Embracing precarity in the shift from work to civil society: Parents’, students’ and private tutors’ imagined work futures.

Year: 2019

Author: Briant, Elizabeth

Type of paper: Abstract refereed

Abstract:
The constitution of work life has shifted substantially across the late modern period. The security and predictability of earlier work life has been replaced by non-standard and precarious work arrangements, including the reduction of paid employment as a core activity of work life. Preparation for work life is a dominant imperative of contemporary school education policies and informs much of educators’ work. It is timely, then, to consider how parents are imagining their children’s work futures, and how children imagine this for themselves in light of their schooling experiences. Similarly, attention should also be given to how workers in education imagine the shape of their work in a contemporary context.

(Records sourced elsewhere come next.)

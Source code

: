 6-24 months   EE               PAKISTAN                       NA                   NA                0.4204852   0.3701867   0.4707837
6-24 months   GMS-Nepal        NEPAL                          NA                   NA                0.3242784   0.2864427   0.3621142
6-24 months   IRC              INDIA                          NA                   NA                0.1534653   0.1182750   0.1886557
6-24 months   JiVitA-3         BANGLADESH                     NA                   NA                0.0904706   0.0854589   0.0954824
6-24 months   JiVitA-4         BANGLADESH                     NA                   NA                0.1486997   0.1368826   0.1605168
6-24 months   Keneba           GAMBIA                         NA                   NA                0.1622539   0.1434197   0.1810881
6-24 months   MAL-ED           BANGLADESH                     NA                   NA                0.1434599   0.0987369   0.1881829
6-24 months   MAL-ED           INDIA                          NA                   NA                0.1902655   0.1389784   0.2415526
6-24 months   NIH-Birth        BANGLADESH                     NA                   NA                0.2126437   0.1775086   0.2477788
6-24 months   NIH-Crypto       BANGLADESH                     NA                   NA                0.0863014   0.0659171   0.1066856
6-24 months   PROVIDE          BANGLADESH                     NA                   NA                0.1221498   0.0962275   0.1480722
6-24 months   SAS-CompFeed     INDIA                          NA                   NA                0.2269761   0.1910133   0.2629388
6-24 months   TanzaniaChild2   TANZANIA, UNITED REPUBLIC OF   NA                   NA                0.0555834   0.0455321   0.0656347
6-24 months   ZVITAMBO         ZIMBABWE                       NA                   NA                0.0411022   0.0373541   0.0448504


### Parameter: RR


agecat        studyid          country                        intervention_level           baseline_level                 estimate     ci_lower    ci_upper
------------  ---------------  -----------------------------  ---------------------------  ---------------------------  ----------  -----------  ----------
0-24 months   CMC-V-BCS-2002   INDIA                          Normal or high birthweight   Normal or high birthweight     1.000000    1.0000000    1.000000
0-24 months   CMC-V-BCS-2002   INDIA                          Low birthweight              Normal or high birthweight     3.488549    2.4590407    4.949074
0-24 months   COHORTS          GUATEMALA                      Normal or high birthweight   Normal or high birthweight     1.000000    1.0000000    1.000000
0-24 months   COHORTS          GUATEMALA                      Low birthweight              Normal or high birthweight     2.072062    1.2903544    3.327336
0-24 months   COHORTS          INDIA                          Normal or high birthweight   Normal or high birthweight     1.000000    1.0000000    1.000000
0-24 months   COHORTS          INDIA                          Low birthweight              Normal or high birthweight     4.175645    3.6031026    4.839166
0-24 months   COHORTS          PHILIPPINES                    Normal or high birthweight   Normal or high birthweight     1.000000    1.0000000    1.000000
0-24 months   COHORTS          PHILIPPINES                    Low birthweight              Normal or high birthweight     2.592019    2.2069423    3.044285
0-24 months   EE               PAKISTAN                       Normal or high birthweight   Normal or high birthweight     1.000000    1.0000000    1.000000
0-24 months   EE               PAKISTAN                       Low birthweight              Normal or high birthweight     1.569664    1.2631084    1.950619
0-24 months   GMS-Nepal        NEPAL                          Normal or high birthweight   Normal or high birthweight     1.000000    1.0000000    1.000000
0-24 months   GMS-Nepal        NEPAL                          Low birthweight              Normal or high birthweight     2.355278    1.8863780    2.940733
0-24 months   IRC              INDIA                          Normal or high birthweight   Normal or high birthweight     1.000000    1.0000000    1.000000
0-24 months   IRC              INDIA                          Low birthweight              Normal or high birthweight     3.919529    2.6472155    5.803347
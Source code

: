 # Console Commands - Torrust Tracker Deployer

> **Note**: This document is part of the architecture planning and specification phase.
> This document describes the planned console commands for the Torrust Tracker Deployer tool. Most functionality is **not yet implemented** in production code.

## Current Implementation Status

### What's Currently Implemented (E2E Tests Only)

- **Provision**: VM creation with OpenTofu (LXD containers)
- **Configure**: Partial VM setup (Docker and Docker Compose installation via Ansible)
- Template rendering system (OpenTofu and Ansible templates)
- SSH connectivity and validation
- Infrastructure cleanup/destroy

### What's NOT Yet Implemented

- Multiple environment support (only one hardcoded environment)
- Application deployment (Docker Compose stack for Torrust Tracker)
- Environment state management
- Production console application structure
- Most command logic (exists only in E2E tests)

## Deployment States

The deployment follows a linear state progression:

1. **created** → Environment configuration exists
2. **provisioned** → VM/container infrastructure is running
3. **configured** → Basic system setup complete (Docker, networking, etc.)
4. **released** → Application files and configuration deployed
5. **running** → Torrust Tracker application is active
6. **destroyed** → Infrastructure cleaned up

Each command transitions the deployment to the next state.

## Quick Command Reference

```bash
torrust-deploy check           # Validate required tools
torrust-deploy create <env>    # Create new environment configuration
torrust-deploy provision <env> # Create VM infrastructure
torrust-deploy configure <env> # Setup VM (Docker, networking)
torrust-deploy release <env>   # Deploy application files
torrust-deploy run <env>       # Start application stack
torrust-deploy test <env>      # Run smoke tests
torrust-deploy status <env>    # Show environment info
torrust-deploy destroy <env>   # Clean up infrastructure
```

In this paper I report on interviews conducted with 14 parents, students and tutors about their imagined work futures. I use Beck’s (2000) theories around the shift from a ‘work society’ to a ‘civil society’ to understand the participants’ orientations to their work futures. Preliminary findings suggest that parents and students are ambivalent about the shape of their work futures and private tutoring is used as a resource to manage the risk of an uncertain and unpredictable employment future. I also examine private tutors’ relations to their work arrangements and argue that these relations are illustrative of a new work order. This paper contributes to a growing conversation on importance of worker agency, and of harnessing the power of ‘risk communities’.